Teoricamente, é claro que se trata de um sistema endógeno, em que ambas as forças se influenciam mutuamente, ad infinitum.
Na vivência prática, porém, percebemos momentos de alternância entre os entes dominantes.
Ao fim de 2023, por exemplo, o Fed claramente tomou a frente das negociações, guiando o mercado rumo a um corte probabilístico dos juros americanos em março próximo.
Foi uma grande festa, open bar, com patrocínio institucional do rali de fim de ano.
Desde então, leituras de employment report e CPI acima do esperado deslegitimaram a condução do Fed.
Dando um cavalo de pau, o mercado se viu obrigado a abrir mão de março e reconvergir para meados de junho, quiçá fim de julho.
Em defesa de Jerome Powell, alguém poderá argumentar que seu discurso sempre frisou o “data dependent” – ou seja, a sensibilidade das decisões marginais de política monetária face ao empirismo dos indicadores incógnitos de atividade e inflação.
Ao que eu gostaria de ponderar: bem, se for para ser 100% dependente de dados, por que precisamos de um presidente do Fed, ou de um comitê de política monetária?
O mercado pode perfeitamente interpretar os dados da economia em tempo real, sem qualquer ajuda institucional, mas então embarcaremos em uma montanha russa bastante agitada.
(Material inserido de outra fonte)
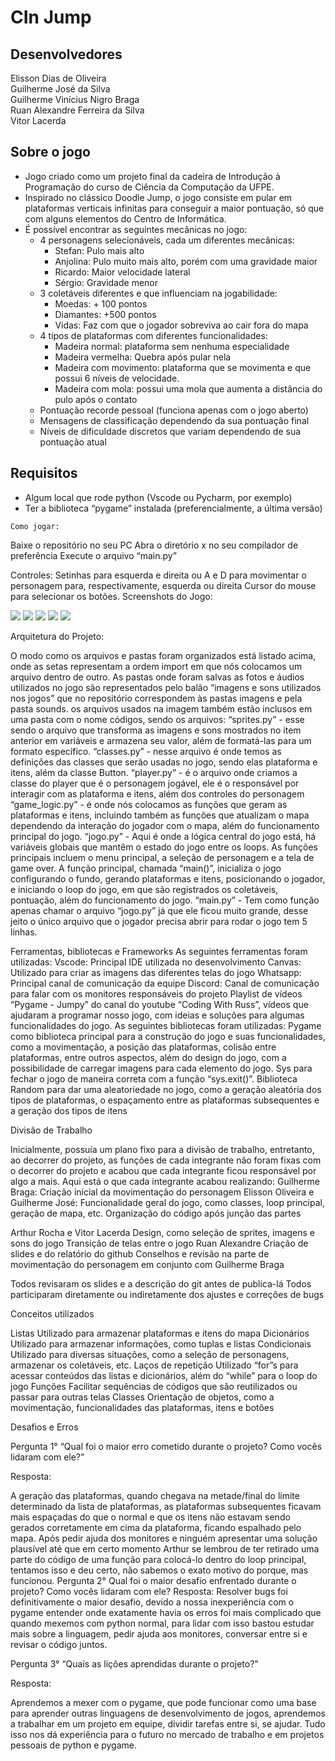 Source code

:# CIn Jump

## Desenvolvedores
Elisson Dias de Oliveira <edo></br>
Guilherme José da Silva <gjs></br>
Guilherme Vinícius Nigro Braga <gvnb></br>
Ruan Alexandre Ferreira da Silva <rafs2></br>
Vitor Lacerda <vll>

## Sobre o jogo

<ul>
	<li>Jogo criado como um projeto final da cadeira de Introdução à Programação do curso de Ciência da Computação da UFPE.</li>
	<li>Inspirado no clássico Doodle Jump, o jogo consiste em pular em plataformas verticais infinitas para conseguir a maior pontuação, só que com alguns elementos do Centro de Informática.</li>
	<li>
		É possível encontrar as seguintes mecânicas no jogo:
		<ul>
			<li>
				4 personagens selecionáveis, cada um diferentes mecânicas:
				<ul>
					<li>Stefan: Pulo mais alto</li>
					<li>Anjolina: Pulo muito mais alto, porém com uma gravidade maior</li>
					<li>Ricardo: Maior velocidade lateral</li>
					<li>Sérgio: Gravidade menor</li>
				</ul>
			</li>
			<li>
				3 coletáveis diferentes e que influenciam na jogabilidade:
				<ul>
					<li>Moedas: + 100 pontos</li>
					<li>Diamantes: +500 pontos</li>
					<li>Vidas: Faz com que o jogador sobreviva ao cair fora do mapa</li>
				</ul>
			</li>
			<li>
				4 tipos de plataformas com diferentes funcionalidades:
				<ul>
					<li>Madeira normal: plataforma sem nenhuma especialidade</li>
					<li>Madeira vermelha: Quebra após pular nela</li>
					<li>Madeira com movimento: plataforma que se movimenta e que possui 6 níveis de velocidade.</li>
					<li>Madeira com mola: possui uma mola que aumenta a distância do pulo após o contato</li>
				</ul>
			</li>
			<li>
				Pontuação recorde pessoal (funciona apenas com o jogo aberto)
			</li>
			<li>
				Mensagens de classificação dependendo da sua pontuação final 
			</li>
			</li>
			<li>
				Níveis de dificuldade discretos que variam dependendo de sua pontuação atual
			</li>
		</ul>
	</li>
</ul>

## Requisitos
<ul>
    <li>
        Algum local que rode python (Vscode ou Pycharm, por exemplo)
    </li>
    <li>
        Ter a biblioteca “pygame” instalada (preferencialmente, a última versão)
    </li>
</ul>

	Como jogar:
Baixe o repositório no seu PC
Abra o diretório x no seu compilador de preferência
Execute o arquivo “main.py”

Controles:
Setinhas para esquerda e direita ou A e D para movimentar o personagem para, respectivamente, esquerda ou direita
Cursor do mouse para selecionar os botões.
	Screenshots do Jogo:

<img src="./images/home.jpeg"></img>
<img src="./images/chooseCharacter.jpeg"></img>
<img src="./images/game1.jpeg"></img>
<img src="./images/game2.jpeg"></img>
<img src="./images/gameover.jpeg"></img>












Arquitetura do Projeto:

O modo como os arquivos e pastas foram organizados está listado acima, onde as setas representam a ordem import em que nós colocamos um arquivo dentro de outro.
As pastas onde foram salvas as fotos e áudios utilizados no jogo são representados pelo balão “imagens e sons utilizados nos jogos” que no repositório correspondem às pastas imagens e pela pasta sounds.
os arquivos usados na imagem também estão inclusos em uma pasta com o nome códigos, sendo os arquivos: 
“sprites.py” - esse sendo o arquivo que transforma as imagens e sons mostrados no item anterior em variáveis e armazena seu valor, além de formatá-las para um formato específico. 
“classes.py” - nesse arquivo é onde temos as definições das classes que serão usadas no jogo, sendo elas plataforma e itens, além da classe Button.
“player.py” - é o arquivo onde criamos a classe do player que é o personagem jogável, ele é o responsável por interagir com as plataforma e itens, além dos controles do personagem
“game_logic.py” - é onde nós colocamos as funções que geram as plataformas e itens, incluindo também as funções que atualizam o mapa dependendo da interação do jogador com o mapa, além do funcionamento principal do jogo. 
“jogo.py” - Aqui é onde a lógica central do jogo está, há variáveis globais que mantêm o estado do jogo entre os loops. As funções principais incluem o menu principal, a seleção de personagem e a tela de game over. A função principal, chamada “main()”, inicializa o jogo configurando o fundo, gerando plataformas e itens, posicionando o jogador, e iniciando o loop do jogo, em que são registrados os coletáveis, pontuação, além do funcionamento do jogo.
“main.py” - Tem como função apenas chamar o arquivo “jogo.py” já que ele ficou muito grande, desse jeito o único arquivo que o jogador precisa abrir para rodar o jogo tem 5 linhas.

Ferramentas, bibliotecas e Frameworks
As seguintes ferramentas foram utilizadas:
Vscode: Principal IDE utilizada no desenvolvimento
Canvas: Utilizado para criar as imagens das diferentes telas do jogo
Whatsapp: Principal canal de comunicação da equipe
Discord: Canal de comunicação para falar com os monitores responsáveis do projeto 
Playlist de vídeos “Pygame - Jumpy” do canal do youtube “Coding With Russ”, vídeos que ajudaram a programar nosso jogo, com ideias e soluções para algumas funcionalidades do jogo.
As seguintes bibliotecas foram utilizadas:
Pygame como biblioteca principal para a construção do jogo e suas funcionalidades, como a movimentação, a posição das plataformas, colisão entre plataformas, entre outros aspectos, além do design do jogo, com a possibilidade de carregar imagens para cada elemento do jogo.
Sys para fechar o jogo de maneira correta com a função “sys.exit()”.
Biblioteca Random para dar uma aleatoriedade no jogo, como a geração aleatória dos tipos de plataformas, o espaçamento entre as plataformas subsequentes e a geração dos tipos de itens








Divisão de Trabalho

Inicialmente, possuía um plano fixo para a divisão de trabalho, entretanto, ao decorrer do projeto, as funções de cada integrante não foram fixas com o decorrer do projeto e acabou que cada integrante ficou responsável por algo a mais. 
Aqui está o que cada integrante acabou realizando:
Guilherme Braga:
Criação inicial da movimentação do personagem
Elisson Oliveira e Guilherme José:
Funcionalidade geral do jogo, como classes, loop principal, geração de mapa, etc.
Organização do código após junção das partes



Arthur Rocha e Vitor Lacerda
Design, como seleção de sprites, imagens e sons do jogo
Transição de telas entre o jogo
Ruan Alexandre
Criação de slides e do relatório do github
Conselhos e revisão na parte de movimentação do personagem em conjunto com Guilherme Braga

Todos revisaram os slides e a descrição do git antes de publica-lá
Todos participaram diretamente ou indiretamente dos ajustes e correções de bugs




Conceitos utilizados

Listas
Utilizado para armazenar plataformas e itens do mapa
Dicionários
Utilizado para armazenar informações, como tuplas e listas
Condicionais
Utilizado para diversas situações, como a seleção de personagens, armazenar os coletáveis, etc.
Laços de repetição
Utilizado “for”s para acessar conteúdos das listas e dicionários, além do “while” para o loop do jogo
Funções
Facilitar sequências de códigos que são reutilizados ou passar para outras telas
Classes
Orientação de objetos, como a movimentação, funcionalidades das plataformas, itens e botões
 






Desafios e Erros

Pergunta 1°
“Qual foi o maior erro cometido durante o projeto? Como vocês lidaram com ele?”

Resposta:

A geração das plataformas, quando chegava na metade/final do limite determinado da lista de plataformas, as plataformas subsequentes ficavam mais espaçadas do que o normal e que os itens não estavam sendo gerados corretamente em cima da plataforma, ficando espalhado pelo mapa. Após pedir ajuda dos monitores e ninguém apresentar uma solução plausível até que em certo momento Arthur se lembrou de ter retirado uma parte do código de uma função para colocá-lo dentro do loop principal, tentamos isso e deu certo, não sabemos o exato motivo do porque, mas funcionou.
Pergunta 2°
Qual foi o maior desafio enfrentado durante o projeto? Como vocês lidaram com ele?
Resposta:
Resolver bugs foi definitivamente o maior desafio, devido a nossa inexperiência com o pygame entender onde exatamente havia os erros foi mais complicado que quando mexemos com python normal, para lidar com isso bastou estudar mais sobre a linguagem, pedir ajuda aos monitores, conversar entre si e revisar o código juntos.



Pergunta 3°
“Quais as lições aprendidas durante o projeto?”



Resposta:

Aprendemos a mexer com o pygame, que pode funcionar como uma base para aprender outras linguagens de desenvolvimento de jogos, aprendemos a trabalhar em um projeto em equipe, dividir tarefas entre si, se ajudar. Tudo isso nos dá experiência para o futuro no mercado de trabalho e em projetos pessoais de python e pygame.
Em tese, o poder interpretativo do Fed/Fomc existe exatamente para suavizar os picos de volatilidade inerentes à economia real, e não para amplificá-los.
Nesse sentido, acho que já podemos dizer que o Fed errou; há razões para acreditar em uma vol de idas & vindas igual ou maior que a de um cenário hipotético sem Fed.
Mas não resta consolo algum em botar essa culpa no Jerome Powell.
Quando ele erra, nós todos erramos juntos.